WORK REQUIRED: The answer must be one number: the count of lines in the data below that include "please".

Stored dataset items
★ ★ ★ ★ ★ ★ ★
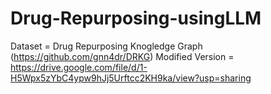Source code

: # Drug-Repurposing-usingLLM
Dataset = Drug Repurposing Knogledge Graph (https://github.com/gnn4dr/DRKG)
Modified Version = https://drive.google.com/file/d/1-H5Wpx5zYbC4ypw9hJj5Urftcc2KH9ka/view?usp=sharing
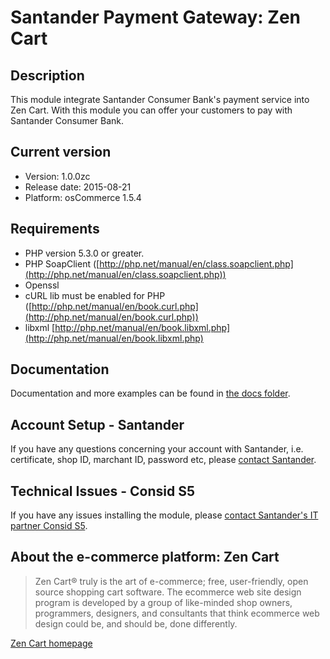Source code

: # Santander Payment Gateway: Zen Cart

## Description
This module integrate Santander Consumer Bank's payment service into Zen Cart.
With this module you can offer your customers to pay with Santander Consumer Bank.

## Current version
* Version: 1.0.0zc
* Release date: 2015-08-21
* Platform: osCommerce 1.5.4

## Requirements
* PHP version 5.3.0 or greater.
* PHP SoapClient ([http://php.net/manual/en/class.soapclient.php](http://php.net/manual/en/class.soapclient.php))
* Openssl
* cURL lib must be enabled for PHP ([http://php.net/manual/en/book.curl.php](http://php.net/manual/en/book.curl.php))
* libxml [http://php.net/manual/en/book.libxml.php](http://php.net/manual/en/book.libxml.php)

## Documentation
Documentation and more examples can be found in
[the docs folder](./docs).

## Account Setup - Santander
If you have any questions concerning your account with Santander, i.e. certificate, shop ID, marchant ID, password etc, please [contact Santander](http://santander.consid.se/site/contact?department=2).

## Technical Issues - Consid S5
If you have any issues installing the module, please [contact Santander's IT partner Consid S5](http://santander.consid.se/site/contact?department=1).

## About the e-commerce platform: Zen Cart
> Zen Cart® truly is the art of e-commerce; free, user-friendly, open source shopping cart software. The ecommerce web site design program is developed by a group of like-minded shop owners, programmers, designers, and consultants that think ecommerce web design could be, and should be, done differently.

[Zen Cart homepage](https://www.zen-cart.com)
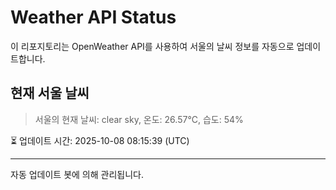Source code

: 
# Weather API Status

이 리포지토리는 OpenWeather API를 사용하여 서울의 날씨 정보를 자동으로 업데이트합니다.

## 현재 서울 날씨
> 서울의 현재 날씨: clear sky, 온도: 26.57°C, 습도: 54%

⏳ 업데이트 시간: 2025-10-08 08:15:39 (UTC)

---
자동 업데이트 봇에 의해 관리됩니다.
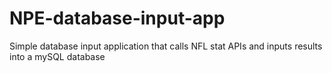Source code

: # NPE-database-input-app
Simple database input application that calls NFL stat APIs and inputs results into a mySQL database
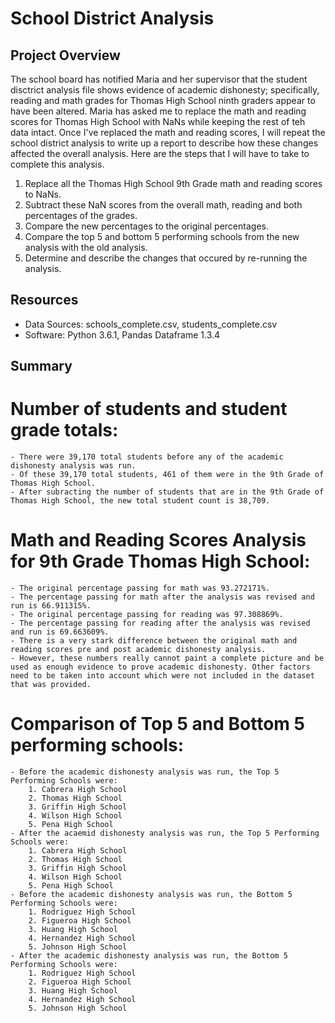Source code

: # School District Analysis

## Project Overview
The school board has notified Maria and her supervisor that the student disctrict analysis file shows evidence of academic dishonesty; specifically, reading and math grades for Thomas High School ninth graders appear to have been altered. Maria has asked me to replace the math and reading scores for Thomas High School with NaNs while keeping the rest of teh data intact. Once I've replaced the math and reading scores, I will repeat the school district analysis to write up a report to describe how these changes affected the overall analysis. Here are the steps that I will have to take to complete this analysis.

1. Replace all the Thomas High School 9th Grade math and reading scores to NaNs.
2. Subtract these NaN scores from the overall math, reading and both percentages of the grades.
3. Compare the new percentages to the original percentages.
4. Compare the top 5 and bottom 5 performing schools from the new analysis with the old analysis.
5. Determine and describe the changes that occured by re-running the analysis.


## Resources
- Data Sources: schools_complete.csv, students_complete.csv
- Software: Python 3.6.1, Pandas Dataframe 1.3.4

## Summary

# Number of students and student grade totals:
    - There were 39,170 total students before any of the academic dishonesty analysis was run.
    - Of these 39,170 total students, 461 of them were in the 9th Grade of Thomas High School. 
    - After subracting the number of students that are in the 9th Grade of Thomas High School, the new total student count is 38,709.
    
# Math and Reading Scores Analysis for 9th Grade Thomas High School:
    - The original percentage passing for math was 93.272171%.
    - The percentage passing for math after the analysis was revised and run is 66.911315%.
    - The original percentage passing for reading was 97.308869%.
    - The percentage passing for reading after the analysis was revised and run is 69.663609%.
    - There is a very stark difference between the original math and reading scores pre and post academic dishonesty analysis.
    - However, these numbers really cannot paint a complete picture and be used as enough evidence to prove academic dishonesty. Other factors need to be taken into account which were not included in the dataset that was provided.
    
# Comparison of Top 5 and Bottom 5 performing schools: 
    - Before the academic dishonesty analysis was run, the Top 5 Performing Schools were:
        1. Cabrera High School
        2. Thomas High School
        3. Griffin High School
        4. Wilson High School
        5. Pena High School
    - After the acaemid dishonesty analysis was run, the Top 5 Performing Schools were:
        1. Cabrera High School
        2. Thomas High School
        3. Griffin High School
        4. Wilson High School
        5. Pena High School      
    - Before the academic dishonesty analysis was run, the Bottom 5 Performing Schools were:
        1. Rodriguez High School
        2. Figueroa High School
        3. Huang High School
        4. Hernandez High School
        5. Johnson High School
    - After the academic dishonesty analysis was run, the Bottom 5 Performing Schools were:  
        1. Rodriguez High School
        2. Figueroa High School
        3. Huang High School
        4. Hernandez High School
        5. Johnson High School
        

 
 
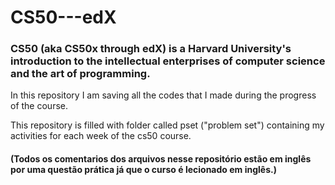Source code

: # CS50---edX
### CS50 (aka CS50x through edX) is a Harvard University's introduction to the intellectual enterprises of computer science and the art of programming.
In this repository I am saving all the codes that I made during the progress of the course.

This repository is filled with folder called pset ("problem set") containing my activities for each week of the cs50 course.

#### (Todos os comentarios dos arquivos nesse repositório estão em inglês por uma questão prática já que o curso é lecionado em inglês.)

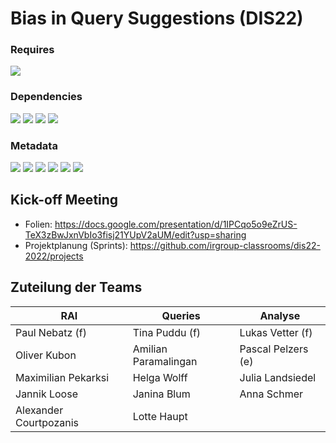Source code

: # Bias in Query Suggestions (DIS22)

### Requires
![](https://img.shields.io/github/pipenv/locked/python-version/irgroup-classrooms/dis22-2022)
### Dependencies
![](https://img.shields.io/github/pipenv/locked/dependency-version/irgroup-classrooms/dis22-2022/numpy)
![](https://img.shields.io/github/pipenv/locked/dependency-version/irgroup-classrooms/dis22-2022/requests)
![](https://img.shields.io/github/pipenv/locked/dependency-version/irgroup-classrooms/dis22-2022/bs4)
![](https://img.shields.io/github/pipenv/locked/dependency-version/irgroup-classrooms/dis22-2022/pandas)
### Metadata
![](https://img.shields.io/github/languages/top/irgroup-classrooms/dis22-2022)
![](https://img.shields.io/github/contributors/irgroup-classrooms/dis22-2022)
![](https://img.shields.io/github/last-commit/irgroup-classrooms/dis22-2022)
![](https://img.shields.io/github/license/irgroup-classrooms/dis22-2022)
![](https://img.shields.io/github/downloads/irgroup-classrooms/dis22-2022/total)
![](https://img.shields.io/github/workflow/status/irgroup-classrooms/dis22-2022/RAI-Package?logo=GitHub&label=Test)

## Kick-off Meeting

* Folien: https://docs.google.com/presentation/d/1IPCqo5o9eZrUS-TeX3zBwJxnVbIo3fisj21YUpV2aUM/edit?usp=sharing
* Projektplanung (Sprints): https://github.com/irgroup-classrooms/dis22-2022/projects

## Zuteilung der Teams

|RAI                    |Queries              |Analyse            |
|-----------------------|---------------------|-------------------|
|Paul Nebatz (f)        |Tina Puddu (f)       |Lukas Vetter (f)   |
|Oliver Kubon           |Amilian Paramalingan |Pascal Pelzers (e) |
|Maximilian Pekarksi    |Helga Wolff          |Julia Landsiedel   |
|Jannik Loose           |Janina Blum          |Anna Schmer        |
|Alexander Courtpozanis |Lotte Haupt          |                   |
★ ★ ★ ★ ★ ★ ★
EXERCISE SOLUTION: 2